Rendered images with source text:
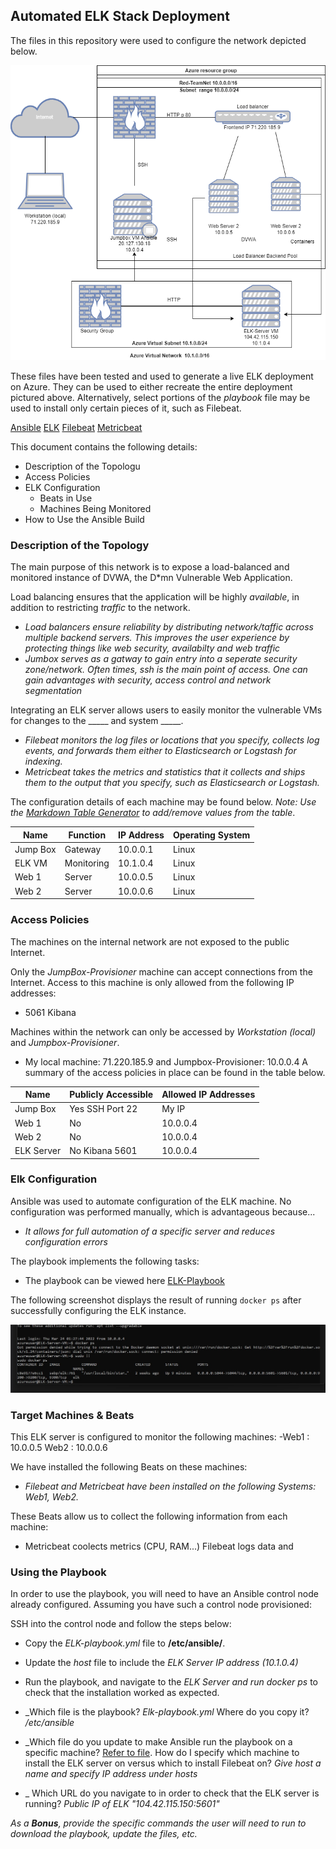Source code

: ## Automated ELK Stack Deployment

The files in this repository were used to configure the network depicted below.

![The network diagram can be viewed here](/Images/ELKDiagram.drawio.png)

These files have been tested and used to generate a live ELK deployment on Azure. They can be used to either recreate the entire deployment pictured above. Alternatively, select portions of the *playbook* file may be used to install only certain pieces of it, such as Filebeat.

  [Ansible](ansible/Ansible-playbook.yml)
  [ELK](ansible/ELK-playbook.yml)
  [Filebeat](ansible/Filebeat-playbook.yml)
  [Metricbeat](ansible/Metricbeat-playbook.yml)

This document contains the following details:
- Description of the Topologu
- Access Policies
- ELK Configuration
  - Beats in Use
  - Machines Being Monitored
- How to Use the Ansible Build


### Description of the Topology

The main purpose of this network is to expose a load-balanced and monitored instance of DVWA, the D*mn Vulnerable Web Application.

Load balancing ensures that the application will be highly *available*, in addition to restricting *traffic* to the network.
- *Load balancers ensure reliability by distributing network/taffic across multiple backend servers. This improves the user experience by protecting things like web security, availabilty and web traffic*
- *Jumbox serves as a gatway to gain entry into a seperate security zone/network. Often times, ssh is the main point of access. One can gain advantages with security, access control and network segmentation*

Integrating an ELK server allows users to easily monitor the vulnerable VMs for changes to the _____ and system _____.
- *Filebeat monitors the log files or locations that you specify, collects log events, and forwards them either to Elasticsearch or Logstash for indexing.*
- *Metricbeat takes the metrics and statistics that it collects and ships them to the output that you specify, such as Elasticsearch or Logstash.*

The configuration details of each machine may be found below.
_Note: Use the [Markdown Table Generator](http://www.tablesgenerator.com/markdown_tables) to add/remove values from the table_.

| Name     | Function | IP Address | Operating System |
|----------|----------|------------|------------------|
| Jump Box | Gateway  | 10.0.0.1   | Linux            |
| ELK VM   |Monitoring| 10.1.0.4   | Linux            |
| Web 1    | Server   | 10.0.0.5   | Linux            |
| Web 2    | Server   | 10.0.0.6   | Linux            |

### Access Policies

The machines on the internal network are not exposed to the public Internet. 

Only the *JumpBox-Provisioner* machine can accept connections from the Internet. Access to this machine is only allowed from the following IP addresses:
- 5061 Kibana


Machines within the network can only be accessed by *Workstation (local)* and *Jumpbox-Provisioner*.
- My local machine: 71.220.185.9 and Jumpbox-Provisioner: 10.0.0.4
A summary of the access policies in place can be found in the table below.

| Name     | Publicly Accessible | Allowed IP Addresses |
|----------|---------------------|----------------------|
| Jump Box | Yes  SSH Port 22    | My IP                |
|  Web 1   | No                  | 10.0.0.4             |
|  Web 2   | No                  | 10.0.0.4             |
|ELK Server| No  Kibana 5601     | 10.0.0.4             |

### Elk Configuration

Ansible was used to automate configuration of the ELK machine. No configuration was performed manually, which is advantageous because...
- *It allows for full automation of a specific server and reduces configuration errors*

The playbook implements the following tasks:
- The playbook can be viewed here [ELK-Playbook](Ansible/ELK-playbook.yml)


The following screenshot displays the result of running `docker ps` after successfully configuring the ELK instance.

![Screenshot of docker ps output](Images/docker_ps_output.jpg)

### Target Machines & Beats
This ELK server is configured to monitor the following machines:
-Web1 : 10.0.0.5
Web2 : 10.0.0.6

We have installed the following Beats on these machines:
- *Filebeat and Metricbeat have been installed on the following Systems: Web1, Web2.*

These Beats allow us to collect the following information from each machine:
- Metricbeat coolects metrics (CPU, RAM...)
Filebeat logs data and 
### Using the Playbook
In order to use the playbook, you will need to have an Ansible control node already configured. Assuming you have such a control node provisioned: 

SSH into the control node and follow the steps below:
- Copy the *ELK-playbook.yml* file to **/etc/ansible/**.
- Update the *host* file to include the *ELK Server IP address (10.1.0.4)*
- Run the playbook, and navigate to the *ELK Server and run docker ps* to check that the installation worked as expected.


- _Which file is the playbook? *Elk-playbook.yml* Where do you copy it? */etc/ansible*
- _Which file do you update to make Ansible run the playbook on a specific machine? [Refer to file](Hosts/Webservers_and_ELK). How do I specify which machine to install the ELK server on versus which to install Filebeat on? *Give host a name and specify IP address under hosts*
- _  Which URL do you navigate to in order to check that the ELK server is running? *Public IP of ELK "104.42.115.150:5601"*

_As a **Bonus**, provide the specific commands the user will need to run to download the playbook, update the files, etc._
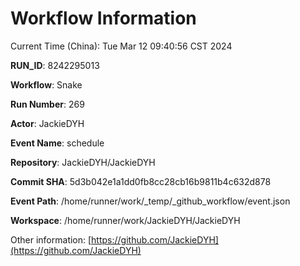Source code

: # Workflow Information

Current Time (China): Tue Mar 12 09:40:56 CST 2024  

**RUN_ID**: 8242295013  

**Workflow**: Snake  

**Run Number**: 269  

**Actor**: JackieDYH  

**Event Name**: schedule  

**Repository**: JackieDYH/JackieDYH  

**Commit SHA**: 5d3b042e1a1dd0fb8cc28cb16b9811b4c632d878  

**Event Path**: /home/runner/work/_temp/_github_workflow/event.json  

**Workspace**: /home/runner/work/JackieDYH/JackieDYH  

Other information: [https://github.com/JackieDYH](https://github.com/JackieDYH)
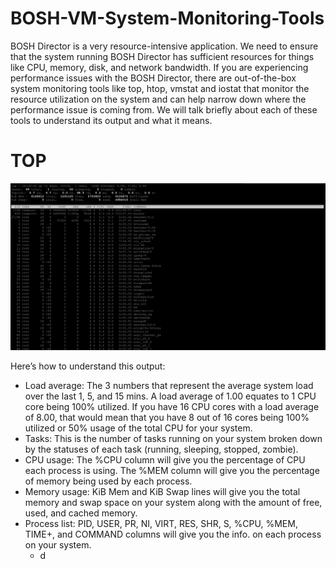 # BOSH-VM-System-Monitoring-Tools

BOSH Director is a very resource-intensive application. We need to ensure that the system running BOSH Director has sufficient resources for things like CPU, memory, disk, and network bandwidth. If you are experiencing performance issues with the BOSH Director, there are out-of-the-box system monitoring tools like top, htop, vmstat and iostat that monitor the resource utilization on the system and can help narrow down where the performance issue is coming from. We will talk briefly about each of these tools to understand its output and what it means.

# TOP 
![Alt text](img/top.png)

Here’s how to understand this output:

+ Load average: The 3 numbers that represent the average system load over the last 1, 5, and 15 mins. A load average of 1.00 equates to 1 CPU core being 100% utilized. If you have 16 CPU cores with a load average of 8.00, that would mean that you have 8 out of 16 cores being 100% utilized or 50% usage of the total CPU for your system.
+ Tasks: This is the number of tasks running on your system broken down by the statuses of each task (running, sleeping, stopped, zombie).
+ CPU usage: The %CPU column will give you the percentage of CPU each process is using. The %MEM column will give you the percentage of memory being used by each process.
+ Memory usage: KiB Mem and KiB Swap lines will give you the total memory and swap space on your system along with the amount of free, used, and cached memory.
+ Process list: PID, USER, PR, NI, VIRT, RES, SHR, S, %CPU, %MEM, TIME+, and COMMAND columns will give you the info. on each process on your system. 
  + d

TASK: What is needed is an exact copy of each line from the top of the data above through the line containing "- Beats in Use", with no pictures.

ANSWER BOX:
Source code

: ## Automated ELK Stack Deployment

The files in this repository were used to configure the network depicted below.

![The network diagram can be viewed here](/Images/ELKDiagram.drawio.png)

These files have been tested and used to generate a live ELK deployment on Azure. They can be used to either recreate the entire deployment pictured above. Alternatively, select portions of the *playbook* file may be used to install only certain pieces of it, such as Filebeat.

  [Ansible](ansible/Ansible-playbook.yml)
  [ELK](ansible/ELK-playbook.yml)
  [Filebeat](ansible/Filebeat-playbook.yml)
  [Metricbeat](ansible/Metricbeat-playbook.yml)

This document contains the following details:
- Description of the Topologu
- Access Policies
- ELK Configuration
  - Beats in Use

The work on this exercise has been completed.